What are the symptoms of fatal insomnia?
Fatal insomnia is a rare disease that usually develops in middle age or later (the average age of onset is 51 years), and begins with complaints of trouble sleeping or excessive fatigue during the day. At first, due to this extreme daytime sleepiness, the assumption might be that the patient is plagued by a condition that is making him too sleepy.
Sometimes there are other abnormal signs early on, like double vision, impotence, hypertension, and increased perspiration, lacrimation (i.e., tear production), and/or salivation.
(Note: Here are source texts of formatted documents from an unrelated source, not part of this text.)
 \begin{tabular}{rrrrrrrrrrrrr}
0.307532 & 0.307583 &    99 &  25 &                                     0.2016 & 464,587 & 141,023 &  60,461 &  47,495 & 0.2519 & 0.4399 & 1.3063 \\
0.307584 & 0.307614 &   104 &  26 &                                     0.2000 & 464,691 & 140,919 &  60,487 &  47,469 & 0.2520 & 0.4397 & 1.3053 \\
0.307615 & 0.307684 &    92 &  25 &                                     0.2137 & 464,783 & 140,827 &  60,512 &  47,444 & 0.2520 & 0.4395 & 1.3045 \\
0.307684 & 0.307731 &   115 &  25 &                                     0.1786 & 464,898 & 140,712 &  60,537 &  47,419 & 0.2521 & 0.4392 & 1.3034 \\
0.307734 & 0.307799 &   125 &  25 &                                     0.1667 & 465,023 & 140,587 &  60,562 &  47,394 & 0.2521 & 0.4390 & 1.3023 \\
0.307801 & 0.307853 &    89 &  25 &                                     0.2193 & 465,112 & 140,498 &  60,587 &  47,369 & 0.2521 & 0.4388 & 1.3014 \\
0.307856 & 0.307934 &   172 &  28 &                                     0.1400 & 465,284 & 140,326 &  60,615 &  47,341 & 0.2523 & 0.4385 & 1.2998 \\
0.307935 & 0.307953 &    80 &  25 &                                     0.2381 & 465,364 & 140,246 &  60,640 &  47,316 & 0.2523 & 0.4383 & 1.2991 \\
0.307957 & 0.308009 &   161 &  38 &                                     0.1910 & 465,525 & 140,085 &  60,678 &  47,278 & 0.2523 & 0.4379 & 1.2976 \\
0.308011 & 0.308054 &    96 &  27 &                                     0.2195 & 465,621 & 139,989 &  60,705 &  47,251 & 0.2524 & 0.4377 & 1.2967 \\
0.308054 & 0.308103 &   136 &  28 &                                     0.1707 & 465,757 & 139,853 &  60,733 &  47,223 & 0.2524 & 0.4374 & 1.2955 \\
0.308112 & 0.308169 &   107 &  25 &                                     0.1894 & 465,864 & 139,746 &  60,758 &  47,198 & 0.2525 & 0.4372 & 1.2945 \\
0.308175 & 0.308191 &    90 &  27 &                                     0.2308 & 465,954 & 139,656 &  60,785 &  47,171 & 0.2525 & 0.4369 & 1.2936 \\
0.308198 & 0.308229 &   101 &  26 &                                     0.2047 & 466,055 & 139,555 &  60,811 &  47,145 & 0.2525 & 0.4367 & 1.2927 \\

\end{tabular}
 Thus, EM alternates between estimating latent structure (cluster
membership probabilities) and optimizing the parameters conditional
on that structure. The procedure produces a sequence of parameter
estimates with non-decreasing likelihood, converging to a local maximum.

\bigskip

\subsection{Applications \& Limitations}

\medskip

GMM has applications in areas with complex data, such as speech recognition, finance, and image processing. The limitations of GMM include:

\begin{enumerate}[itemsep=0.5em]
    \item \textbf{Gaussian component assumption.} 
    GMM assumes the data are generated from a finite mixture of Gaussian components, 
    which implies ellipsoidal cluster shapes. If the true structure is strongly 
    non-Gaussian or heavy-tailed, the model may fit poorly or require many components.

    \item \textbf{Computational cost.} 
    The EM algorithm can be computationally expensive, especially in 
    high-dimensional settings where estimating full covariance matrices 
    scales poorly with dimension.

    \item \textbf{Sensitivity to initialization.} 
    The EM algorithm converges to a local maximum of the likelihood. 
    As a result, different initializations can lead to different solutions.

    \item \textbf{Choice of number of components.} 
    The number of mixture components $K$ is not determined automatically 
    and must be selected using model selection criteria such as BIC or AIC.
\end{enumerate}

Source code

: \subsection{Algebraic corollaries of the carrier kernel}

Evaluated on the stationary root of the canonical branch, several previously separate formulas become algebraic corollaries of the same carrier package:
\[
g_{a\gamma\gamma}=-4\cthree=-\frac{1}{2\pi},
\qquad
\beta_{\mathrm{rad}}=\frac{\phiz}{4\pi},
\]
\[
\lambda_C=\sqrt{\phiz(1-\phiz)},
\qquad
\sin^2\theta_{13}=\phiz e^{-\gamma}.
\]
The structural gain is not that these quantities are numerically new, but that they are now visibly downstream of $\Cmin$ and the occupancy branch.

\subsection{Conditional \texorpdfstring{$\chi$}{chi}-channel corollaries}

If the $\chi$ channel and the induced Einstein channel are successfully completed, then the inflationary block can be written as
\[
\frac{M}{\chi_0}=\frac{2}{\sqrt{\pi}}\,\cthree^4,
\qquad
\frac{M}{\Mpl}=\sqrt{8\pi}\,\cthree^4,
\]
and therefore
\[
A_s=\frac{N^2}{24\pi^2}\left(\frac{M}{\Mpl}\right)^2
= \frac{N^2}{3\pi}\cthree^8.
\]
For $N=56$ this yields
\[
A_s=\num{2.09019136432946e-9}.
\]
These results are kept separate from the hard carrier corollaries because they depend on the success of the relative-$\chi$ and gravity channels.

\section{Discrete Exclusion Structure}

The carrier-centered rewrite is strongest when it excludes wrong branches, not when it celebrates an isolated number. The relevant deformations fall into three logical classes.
As the disease progresses, patients lose their ability to sleep altogether. A variety of movement problems appear, including difficulties with balance and coordination and abnormalities in gait. Patients also will sometimes become delusional and display unusual behavior that resembles dream-enactment, which involves unconsciously making movements related to what's going on in a dream.
Later in the disease, after a patient has been deprived of sleep for some time, he begins to spend more and more time in a stupor from which it's difficult to rouse him. He may experience sudden, spasmodic movements, but voluntary movement like standing and walking often become difficult to impossible. He may lose the ability to speak, have trouble swallowing, and fall into a vegetative state.
Death can occur at any time throughout these phases of the disease, but if the patient survives long enough often he will fall into a coma, which will lead to death. The duration of the disease ranges from 8 to 72 months, with an average disease course lasting just over 18 months.
What happens in the brain in fatal insomnia?
Brain activity during "sleep"
One way to verify the sleep disturbances occurring in fatal insomnia is to measure sleep activity over the course of a night using a technique known as polysomnography. Polysomnography measures the electrical activity in the brain (using an electroencephalogram, or EEG) along with a number of other physiological changes that occur during sleep like eye movement, muscle activity, and the electrical activity of the heart.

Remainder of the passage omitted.